### What the exercise asks
The expected output is a verbatim reprint of the lines from the beginning of the data that follows through the line that contains "AVX-512 path, taken".

### The data
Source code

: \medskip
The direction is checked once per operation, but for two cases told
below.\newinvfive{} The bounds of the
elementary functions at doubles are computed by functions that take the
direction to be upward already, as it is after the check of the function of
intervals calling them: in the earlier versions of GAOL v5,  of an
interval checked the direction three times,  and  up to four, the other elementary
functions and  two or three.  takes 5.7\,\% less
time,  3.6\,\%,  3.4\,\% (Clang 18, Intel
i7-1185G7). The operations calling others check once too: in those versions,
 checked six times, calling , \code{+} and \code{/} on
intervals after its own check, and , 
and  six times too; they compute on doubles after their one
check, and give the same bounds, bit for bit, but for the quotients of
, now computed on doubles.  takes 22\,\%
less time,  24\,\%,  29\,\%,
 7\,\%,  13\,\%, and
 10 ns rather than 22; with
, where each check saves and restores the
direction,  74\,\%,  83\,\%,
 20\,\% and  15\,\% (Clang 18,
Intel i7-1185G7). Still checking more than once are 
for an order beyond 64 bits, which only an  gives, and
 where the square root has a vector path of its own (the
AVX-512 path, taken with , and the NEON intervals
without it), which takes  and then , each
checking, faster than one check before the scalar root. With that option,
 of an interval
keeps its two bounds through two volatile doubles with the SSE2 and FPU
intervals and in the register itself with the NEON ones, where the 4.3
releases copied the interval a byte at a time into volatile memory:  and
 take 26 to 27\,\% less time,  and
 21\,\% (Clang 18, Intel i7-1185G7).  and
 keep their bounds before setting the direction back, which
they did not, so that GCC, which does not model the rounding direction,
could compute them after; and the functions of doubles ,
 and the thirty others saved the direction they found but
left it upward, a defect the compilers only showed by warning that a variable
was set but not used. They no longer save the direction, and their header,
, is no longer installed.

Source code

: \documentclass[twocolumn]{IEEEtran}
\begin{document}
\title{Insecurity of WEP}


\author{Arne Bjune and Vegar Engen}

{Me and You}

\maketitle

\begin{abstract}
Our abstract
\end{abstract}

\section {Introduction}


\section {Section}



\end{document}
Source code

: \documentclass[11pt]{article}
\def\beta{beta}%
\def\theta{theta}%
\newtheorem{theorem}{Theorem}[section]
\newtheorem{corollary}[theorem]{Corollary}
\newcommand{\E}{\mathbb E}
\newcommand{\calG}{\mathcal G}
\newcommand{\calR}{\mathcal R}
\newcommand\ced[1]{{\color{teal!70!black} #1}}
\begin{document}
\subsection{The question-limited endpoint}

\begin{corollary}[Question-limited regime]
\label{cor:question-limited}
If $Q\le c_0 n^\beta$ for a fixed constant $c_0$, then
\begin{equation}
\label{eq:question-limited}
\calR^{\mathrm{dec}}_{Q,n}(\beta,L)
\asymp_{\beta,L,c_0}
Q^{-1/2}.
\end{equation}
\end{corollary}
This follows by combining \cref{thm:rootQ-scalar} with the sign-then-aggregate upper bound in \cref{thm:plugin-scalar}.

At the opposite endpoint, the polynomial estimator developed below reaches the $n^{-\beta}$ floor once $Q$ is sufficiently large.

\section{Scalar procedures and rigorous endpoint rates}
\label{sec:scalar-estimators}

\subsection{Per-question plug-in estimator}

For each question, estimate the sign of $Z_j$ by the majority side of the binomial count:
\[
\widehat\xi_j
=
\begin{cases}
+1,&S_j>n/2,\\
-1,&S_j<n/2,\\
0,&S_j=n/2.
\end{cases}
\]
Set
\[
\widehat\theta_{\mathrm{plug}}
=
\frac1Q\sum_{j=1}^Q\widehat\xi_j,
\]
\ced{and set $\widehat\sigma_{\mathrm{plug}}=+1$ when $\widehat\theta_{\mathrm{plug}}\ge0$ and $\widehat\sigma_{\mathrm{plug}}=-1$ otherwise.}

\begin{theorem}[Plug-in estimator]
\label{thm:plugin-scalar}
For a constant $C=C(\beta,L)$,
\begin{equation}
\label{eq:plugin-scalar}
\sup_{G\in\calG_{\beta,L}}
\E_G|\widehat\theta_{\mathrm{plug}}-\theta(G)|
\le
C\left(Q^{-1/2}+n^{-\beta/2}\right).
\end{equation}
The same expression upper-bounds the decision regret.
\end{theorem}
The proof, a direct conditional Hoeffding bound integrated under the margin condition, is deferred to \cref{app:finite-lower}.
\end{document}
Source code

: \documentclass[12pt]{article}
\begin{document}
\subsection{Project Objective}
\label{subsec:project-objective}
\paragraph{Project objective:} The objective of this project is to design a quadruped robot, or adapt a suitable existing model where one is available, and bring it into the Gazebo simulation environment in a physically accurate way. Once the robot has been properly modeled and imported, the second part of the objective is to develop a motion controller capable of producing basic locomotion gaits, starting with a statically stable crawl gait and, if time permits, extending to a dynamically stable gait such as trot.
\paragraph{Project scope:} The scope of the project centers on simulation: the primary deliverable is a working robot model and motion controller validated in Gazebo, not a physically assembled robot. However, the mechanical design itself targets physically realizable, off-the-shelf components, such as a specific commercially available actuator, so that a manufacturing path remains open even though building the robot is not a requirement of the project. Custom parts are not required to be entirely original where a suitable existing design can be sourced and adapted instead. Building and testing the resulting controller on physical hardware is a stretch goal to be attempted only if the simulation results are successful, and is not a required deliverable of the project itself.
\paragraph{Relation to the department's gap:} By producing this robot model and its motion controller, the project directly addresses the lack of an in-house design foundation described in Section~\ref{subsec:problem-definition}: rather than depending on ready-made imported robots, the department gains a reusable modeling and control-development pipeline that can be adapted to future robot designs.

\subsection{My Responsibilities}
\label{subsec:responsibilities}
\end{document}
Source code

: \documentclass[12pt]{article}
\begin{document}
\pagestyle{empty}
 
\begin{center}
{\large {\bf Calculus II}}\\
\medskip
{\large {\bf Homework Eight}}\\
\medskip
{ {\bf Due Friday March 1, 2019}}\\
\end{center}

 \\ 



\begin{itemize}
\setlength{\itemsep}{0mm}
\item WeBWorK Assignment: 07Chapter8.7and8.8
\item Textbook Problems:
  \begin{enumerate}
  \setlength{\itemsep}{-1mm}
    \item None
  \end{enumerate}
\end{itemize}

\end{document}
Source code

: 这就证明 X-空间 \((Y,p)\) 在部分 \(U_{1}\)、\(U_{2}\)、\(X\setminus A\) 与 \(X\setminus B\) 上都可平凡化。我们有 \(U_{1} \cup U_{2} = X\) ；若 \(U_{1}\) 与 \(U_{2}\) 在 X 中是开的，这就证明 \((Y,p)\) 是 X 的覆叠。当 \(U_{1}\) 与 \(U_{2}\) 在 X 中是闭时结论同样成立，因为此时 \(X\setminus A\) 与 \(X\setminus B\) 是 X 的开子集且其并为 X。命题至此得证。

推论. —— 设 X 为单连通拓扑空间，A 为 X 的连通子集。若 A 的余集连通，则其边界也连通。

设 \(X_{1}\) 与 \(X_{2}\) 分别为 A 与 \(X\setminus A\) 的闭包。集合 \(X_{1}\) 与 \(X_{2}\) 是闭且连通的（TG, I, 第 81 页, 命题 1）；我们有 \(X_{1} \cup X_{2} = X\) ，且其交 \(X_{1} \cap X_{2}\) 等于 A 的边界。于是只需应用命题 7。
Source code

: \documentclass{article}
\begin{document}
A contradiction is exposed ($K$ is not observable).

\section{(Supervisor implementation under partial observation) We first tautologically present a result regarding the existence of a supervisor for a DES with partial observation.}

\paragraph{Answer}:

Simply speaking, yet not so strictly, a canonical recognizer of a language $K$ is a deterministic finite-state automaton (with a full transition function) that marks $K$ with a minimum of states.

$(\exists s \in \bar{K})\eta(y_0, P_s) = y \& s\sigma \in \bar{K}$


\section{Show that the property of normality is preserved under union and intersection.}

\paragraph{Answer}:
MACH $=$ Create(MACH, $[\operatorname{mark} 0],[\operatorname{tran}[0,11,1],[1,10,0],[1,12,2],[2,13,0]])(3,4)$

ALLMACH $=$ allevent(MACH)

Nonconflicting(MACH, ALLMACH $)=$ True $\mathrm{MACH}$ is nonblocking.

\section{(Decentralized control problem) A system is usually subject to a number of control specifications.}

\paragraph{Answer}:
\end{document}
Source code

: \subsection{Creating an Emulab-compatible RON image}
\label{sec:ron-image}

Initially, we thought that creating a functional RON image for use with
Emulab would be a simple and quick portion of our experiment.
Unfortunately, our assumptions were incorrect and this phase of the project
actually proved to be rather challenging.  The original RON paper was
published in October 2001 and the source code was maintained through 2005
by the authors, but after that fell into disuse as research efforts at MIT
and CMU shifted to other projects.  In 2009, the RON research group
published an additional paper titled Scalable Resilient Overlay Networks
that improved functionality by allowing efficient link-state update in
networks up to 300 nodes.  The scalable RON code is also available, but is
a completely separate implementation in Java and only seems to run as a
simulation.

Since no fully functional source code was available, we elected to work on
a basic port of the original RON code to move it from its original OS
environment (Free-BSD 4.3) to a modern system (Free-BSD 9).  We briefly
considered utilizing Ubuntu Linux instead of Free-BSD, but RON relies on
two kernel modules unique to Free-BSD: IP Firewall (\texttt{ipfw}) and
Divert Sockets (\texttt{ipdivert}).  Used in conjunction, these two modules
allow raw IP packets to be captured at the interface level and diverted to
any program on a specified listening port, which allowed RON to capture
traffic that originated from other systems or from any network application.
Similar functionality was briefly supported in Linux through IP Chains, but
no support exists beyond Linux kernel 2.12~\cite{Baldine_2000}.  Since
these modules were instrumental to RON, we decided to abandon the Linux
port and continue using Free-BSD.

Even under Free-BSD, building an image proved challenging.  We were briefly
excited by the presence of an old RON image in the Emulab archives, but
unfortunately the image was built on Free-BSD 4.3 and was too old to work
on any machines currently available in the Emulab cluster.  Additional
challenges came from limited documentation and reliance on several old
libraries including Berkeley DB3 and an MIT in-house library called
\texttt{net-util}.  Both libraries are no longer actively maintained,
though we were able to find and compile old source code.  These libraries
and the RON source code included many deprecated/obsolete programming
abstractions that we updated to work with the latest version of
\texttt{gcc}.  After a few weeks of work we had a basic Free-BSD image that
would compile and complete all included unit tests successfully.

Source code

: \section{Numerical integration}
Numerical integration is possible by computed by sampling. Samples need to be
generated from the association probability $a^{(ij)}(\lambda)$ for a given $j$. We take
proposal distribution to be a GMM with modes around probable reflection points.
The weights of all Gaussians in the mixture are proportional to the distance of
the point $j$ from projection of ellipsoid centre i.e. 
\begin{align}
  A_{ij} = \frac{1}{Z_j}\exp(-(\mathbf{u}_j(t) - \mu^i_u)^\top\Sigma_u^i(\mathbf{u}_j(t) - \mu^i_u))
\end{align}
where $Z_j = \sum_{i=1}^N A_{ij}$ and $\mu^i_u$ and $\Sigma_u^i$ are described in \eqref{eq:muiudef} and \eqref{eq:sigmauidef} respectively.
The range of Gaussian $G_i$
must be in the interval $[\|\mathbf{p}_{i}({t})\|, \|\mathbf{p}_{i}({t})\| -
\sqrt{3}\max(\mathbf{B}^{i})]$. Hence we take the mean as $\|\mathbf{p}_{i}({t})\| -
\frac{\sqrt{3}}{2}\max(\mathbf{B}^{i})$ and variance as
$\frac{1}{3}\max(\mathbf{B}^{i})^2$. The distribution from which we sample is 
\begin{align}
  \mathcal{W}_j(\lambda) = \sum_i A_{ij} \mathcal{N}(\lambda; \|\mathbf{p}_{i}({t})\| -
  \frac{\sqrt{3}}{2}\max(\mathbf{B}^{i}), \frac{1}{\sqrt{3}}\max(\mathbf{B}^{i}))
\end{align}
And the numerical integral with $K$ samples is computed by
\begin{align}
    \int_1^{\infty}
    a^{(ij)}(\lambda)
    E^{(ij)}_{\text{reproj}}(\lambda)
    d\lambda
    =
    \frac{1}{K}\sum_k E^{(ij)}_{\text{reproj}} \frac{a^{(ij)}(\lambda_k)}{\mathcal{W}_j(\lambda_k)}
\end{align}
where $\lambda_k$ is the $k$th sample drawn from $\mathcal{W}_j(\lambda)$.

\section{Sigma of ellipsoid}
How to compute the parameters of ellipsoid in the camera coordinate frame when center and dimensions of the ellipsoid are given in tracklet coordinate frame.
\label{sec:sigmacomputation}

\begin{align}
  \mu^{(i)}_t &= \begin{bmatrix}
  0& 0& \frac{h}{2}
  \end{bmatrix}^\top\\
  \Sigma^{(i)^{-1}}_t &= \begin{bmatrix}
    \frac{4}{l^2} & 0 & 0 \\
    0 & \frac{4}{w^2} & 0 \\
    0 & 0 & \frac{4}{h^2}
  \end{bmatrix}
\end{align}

### Written solution
Source code

: \medskip
The direction is checked once per operation, but for two cases told
below.\newinvfive{} The bounds of the
elementary functions at doubles are computed by functions that take the
direction to be upward already, as it is after the check of the function of
intervals calling them: in the earlier versions of GAOL v5,  of an
interval checked the direction three times,  and  up to four, the other elementary
functions and  two or three.  takes 5.7\,\% less
time,  3.6\,\%,  3.4\,\% (Clang 18, Intel
i7-1185G7). The operations calling others check once too: in those versions,
 checked six times, calling , \code{+} and \code{/} on
intervals after its own check, and , 
and  six times too; they compute on doubles after their one
check, and give the same bounds, bit for bit, but for the quotients of
, now computed on doubles.  takes 22\,\%
less time,  24\,\%,  29\,\%,
 7\,\%,  13\,\%, and
 10 ns rather than 22; with
, where each check saves and restores the
direction,  74\,\%,  83\,\%,
 20\,\% and  15\,\% (Clang 18,
Intel i7-1185G7). Still checking more than once are 
for an order beyond 64 bits, which only an  gives, and
 where the square root has a vector path of its own (the
AVX-512 path, taken with , and the NEON intervals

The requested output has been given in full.